How does the Quality of  Teacher Feedback Affect the Classroom?

We all know that using negative feedback to ‘guide’ student behavior can be harmful to students ~ especially younger children. I was taught that every single negative comment must be balanced with four genuine positives. Teacher feedback can determine the emotional climate in the classroom as well as our students’ feelings about themselves, and the student/teacher relationship.

Yet, the issue of feedback is more complex that positive/negative. Positive feedback that is too general, vague, or overflowing is not that effective. Likewise, negative feedback that is thoughtful and specific can be helpful. At the end of the day, however, positive and negative feedback are opposite sides of the same coin.

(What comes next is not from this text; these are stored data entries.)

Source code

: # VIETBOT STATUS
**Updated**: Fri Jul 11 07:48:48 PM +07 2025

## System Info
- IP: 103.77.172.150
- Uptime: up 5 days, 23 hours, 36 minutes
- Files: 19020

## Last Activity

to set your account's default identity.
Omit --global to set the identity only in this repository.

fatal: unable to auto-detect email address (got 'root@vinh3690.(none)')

Praising students may seem helpful and supportive, yet, there is an underlying message that the praise could be swapped for criticism at any moment. Teachers who praise constantly or thoughtlessly run the risk of being seen as judgmental or just plain wrong. This type of emotional climate emphasizes the teacher’s view point rather than supporting the development of students’.

What is Effective Feedback?

Effective feedback gives a student information about how the work that they are doing relates to the learning goal. It is timely, specific, and focused. In order to be helpful to students, the feedback must be given in language they easily understand. Effective feedback is designed to guide students. It is not assessment or evaluation.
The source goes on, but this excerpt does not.